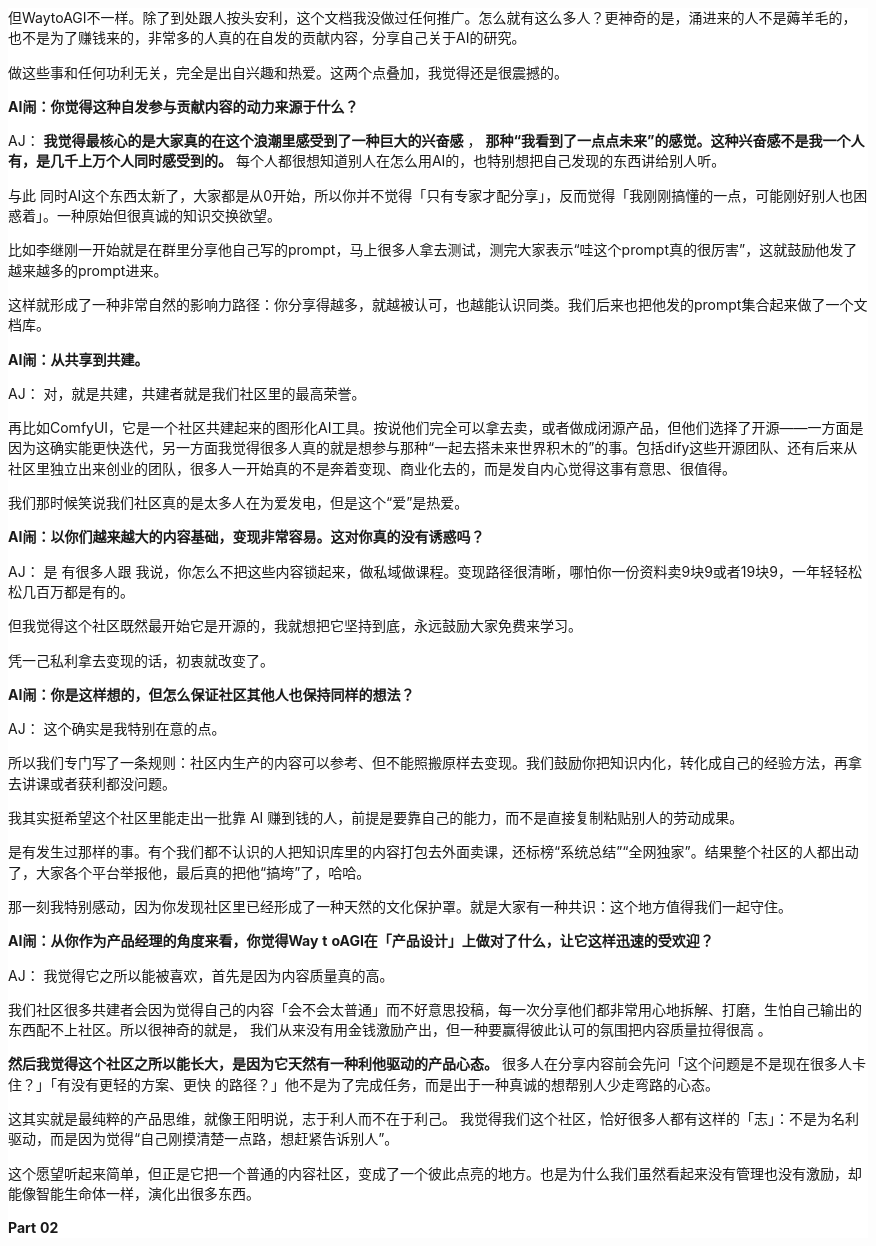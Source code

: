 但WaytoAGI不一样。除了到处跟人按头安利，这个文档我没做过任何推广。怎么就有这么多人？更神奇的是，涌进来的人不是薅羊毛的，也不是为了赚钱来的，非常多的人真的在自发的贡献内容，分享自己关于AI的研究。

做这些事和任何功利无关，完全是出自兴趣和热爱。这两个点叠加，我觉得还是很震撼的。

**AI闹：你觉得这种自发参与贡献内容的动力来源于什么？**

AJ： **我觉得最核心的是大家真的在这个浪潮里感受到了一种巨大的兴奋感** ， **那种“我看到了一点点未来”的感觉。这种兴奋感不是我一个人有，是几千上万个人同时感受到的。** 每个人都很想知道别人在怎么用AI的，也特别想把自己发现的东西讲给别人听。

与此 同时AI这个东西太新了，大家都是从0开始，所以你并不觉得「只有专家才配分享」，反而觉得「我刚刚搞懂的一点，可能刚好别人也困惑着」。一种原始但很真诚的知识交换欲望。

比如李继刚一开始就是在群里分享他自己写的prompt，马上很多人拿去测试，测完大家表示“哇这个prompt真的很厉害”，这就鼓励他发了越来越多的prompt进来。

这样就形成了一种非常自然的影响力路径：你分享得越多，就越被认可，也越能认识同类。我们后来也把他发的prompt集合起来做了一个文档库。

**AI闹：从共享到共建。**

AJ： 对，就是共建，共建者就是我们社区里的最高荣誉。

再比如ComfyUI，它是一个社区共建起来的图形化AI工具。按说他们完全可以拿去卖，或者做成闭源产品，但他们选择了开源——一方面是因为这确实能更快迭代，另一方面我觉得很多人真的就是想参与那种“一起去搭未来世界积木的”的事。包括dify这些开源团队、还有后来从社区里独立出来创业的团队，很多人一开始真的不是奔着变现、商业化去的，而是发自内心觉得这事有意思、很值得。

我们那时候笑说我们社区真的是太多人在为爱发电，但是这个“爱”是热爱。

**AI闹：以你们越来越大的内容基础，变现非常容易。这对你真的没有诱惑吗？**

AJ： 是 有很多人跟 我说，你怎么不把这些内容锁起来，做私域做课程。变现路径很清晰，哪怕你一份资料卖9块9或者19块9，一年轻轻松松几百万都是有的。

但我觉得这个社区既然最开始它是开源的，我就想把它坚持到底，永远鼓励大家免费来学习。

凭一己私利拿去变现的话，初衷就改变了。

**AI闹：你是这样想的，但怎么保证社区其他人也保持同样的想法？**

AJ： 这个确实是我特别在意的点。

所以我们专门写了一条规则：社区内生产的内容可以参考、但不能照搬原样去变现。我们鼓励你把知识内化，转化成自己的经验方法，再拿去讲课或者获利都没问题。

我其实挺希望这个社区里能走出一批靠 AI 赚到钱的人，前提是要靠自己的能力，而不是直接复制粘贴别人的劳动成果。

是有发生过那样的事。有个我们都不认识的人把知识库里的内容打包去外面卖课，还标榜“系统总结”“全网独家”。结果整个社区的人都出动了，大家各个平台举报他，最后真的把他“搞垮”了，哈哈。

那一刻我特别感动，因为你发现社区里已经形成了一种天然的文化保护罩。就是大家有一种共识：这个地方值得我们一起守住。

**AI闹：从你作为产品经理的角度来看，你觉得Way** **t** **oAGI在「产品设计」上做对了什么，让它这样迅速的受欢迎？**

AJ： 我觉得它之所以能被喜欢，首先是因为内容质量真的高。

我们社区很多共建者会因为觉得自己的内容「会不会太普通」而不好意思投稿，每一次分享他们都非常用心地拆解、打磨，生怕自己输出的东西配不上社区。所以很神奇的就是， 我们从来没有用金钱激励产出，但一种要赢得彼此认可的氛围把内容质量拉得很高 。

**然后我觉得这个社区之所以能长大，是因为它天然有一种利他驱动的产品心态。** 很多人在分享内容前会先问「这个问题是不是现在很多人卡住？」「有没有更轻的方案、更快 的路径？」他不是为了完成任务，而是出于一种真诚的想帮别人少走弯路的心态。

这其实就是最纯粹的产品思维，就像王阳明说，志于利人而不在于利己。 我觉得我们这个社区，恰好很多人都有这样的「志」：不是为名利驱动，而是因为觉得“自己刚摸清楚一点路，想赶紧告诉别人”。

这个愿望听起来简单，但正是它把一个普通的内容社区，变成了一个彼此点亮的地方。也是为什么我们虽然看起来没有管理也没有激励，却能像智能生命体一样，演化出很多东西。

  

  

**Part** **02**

——————

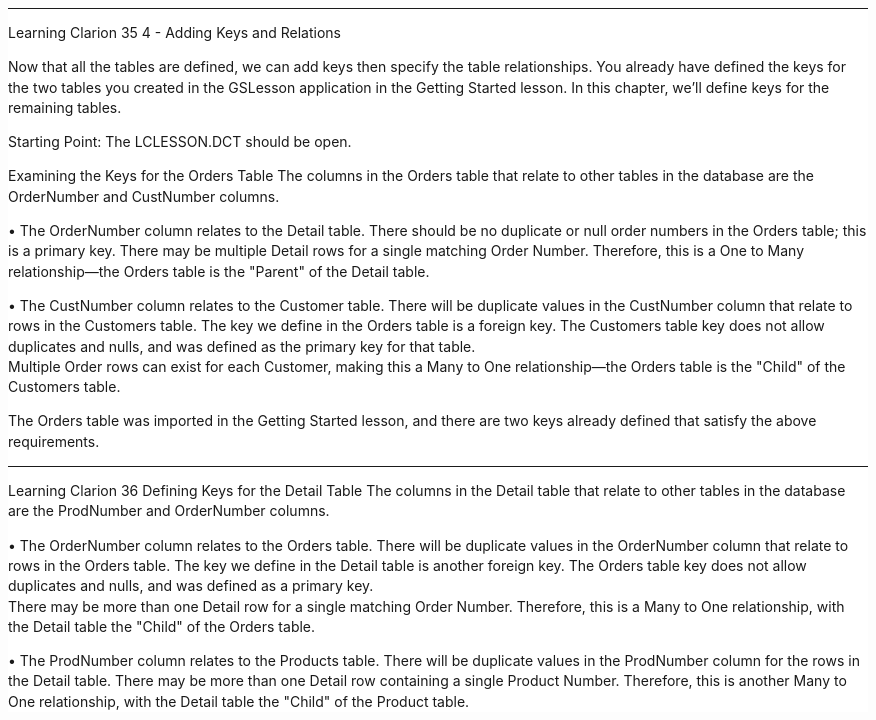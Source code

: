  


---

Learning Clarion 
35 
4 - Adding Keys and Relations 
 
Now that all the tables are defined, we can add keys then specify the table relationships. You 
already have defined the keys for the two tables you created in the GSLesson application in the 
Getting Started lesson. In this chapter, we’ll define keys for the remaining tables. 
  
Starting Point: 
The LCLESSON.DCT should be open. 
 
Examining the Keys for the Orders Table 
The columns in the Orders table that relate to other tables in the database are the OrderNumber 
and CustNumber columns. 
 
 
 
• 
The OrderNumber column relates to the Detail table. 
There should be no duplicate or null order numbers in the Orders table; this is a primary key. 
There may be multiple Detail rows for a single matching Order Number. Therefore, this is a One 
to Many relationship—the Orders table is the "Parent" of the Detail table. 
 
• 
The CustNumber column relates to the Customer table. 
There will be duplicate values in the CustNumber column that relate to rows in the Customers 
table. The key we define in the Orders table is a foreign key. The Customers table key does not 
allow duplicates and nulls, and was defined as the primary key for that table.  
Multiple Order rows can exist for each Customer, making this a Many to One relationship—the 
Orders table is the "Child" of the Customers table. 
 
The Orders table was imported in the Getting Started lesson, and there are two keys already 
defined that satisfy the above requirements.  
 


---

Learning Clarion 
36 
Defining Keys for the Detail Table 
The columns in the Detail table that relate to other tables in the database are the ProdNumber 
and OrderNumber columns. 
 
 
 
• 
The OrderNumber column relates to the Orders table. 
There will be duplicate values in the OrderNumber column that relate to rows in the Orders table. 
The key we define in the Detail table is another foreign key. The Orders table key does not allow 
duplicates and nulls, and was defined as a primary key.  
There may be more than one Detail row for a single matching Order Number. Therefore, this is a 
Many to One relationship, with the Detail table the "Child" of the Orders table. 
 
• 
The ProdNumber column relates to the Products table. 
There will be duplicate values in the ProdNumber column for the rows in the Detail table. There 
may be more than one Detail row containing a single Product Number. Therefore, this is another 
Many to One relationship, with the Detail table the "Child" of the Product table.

——————

Description of the task: In the listing above, find the line containing "The LCLESSON.DCT should be open." and the line containing "There will be duplicate values in the ProdNumber", then quote both, plus every line between them, exactly as written.

Written answer:
The LCLESSON.DCT should be open. 
 
Examining the Keys for the Orders Table 
The columns in the Orders table that relate to other tables in the database are the OrderNumber 
and CustNumber columns. 
 
 
 
• 
The OrderNumber column relates to the Detail table. 
There should be no duplicate or null order numbers in the Orders table; this is a primary key. 
There may be multiple Detail rows for a single matching Order Number. Therefore, this is a One 
to Many relationship—the Orders table is the "Parent" of the Detail table. 
 
• 
The CustNumber column relates to the Customer table. 
There will be duplicate values in the CustNumber column that relate to rows in the Customers 
table. The key we define in the Orders table is a foreign key. The Customers table key does not 
allow duplicates and nulls, and was defined as the primary key for that table.  
Multiple Order rows can exist for each Customer, making this a Many to One relationship—the 
Orders table is the "Child" of the Customers table. 
 
The Orders table was imported in the Getting Started lesson, and there are two keys already 
defined that satisfy the above requirements.  
 


---

Learning Clarion 
36 
Defining Keys for the Detail Table 
The columns in the Detail table that relate to other tables in the database are the ProdNumber 
and OrderNumber columns. 
 
 
 
• 
The OrderNumber column relates to the Orders table. 
There will be duplicate values in the OrderNumber column that relate to rows in the Orders table. 
The key we define in the Detail table is another foreign key. The Orders table key does not allow 
duplicates and nulls, and was defined as a primary key.  
There may be more than one Detail row for a single matching Order Number. Therefore, this is a 
Many to One relationship, with the Detail table the "Child" of the Orders table. 
 
• 
The ProdNumber column relates to the Products table. 
There will be duplicate values in the ProdNumber column for the rows in the Detail table. There 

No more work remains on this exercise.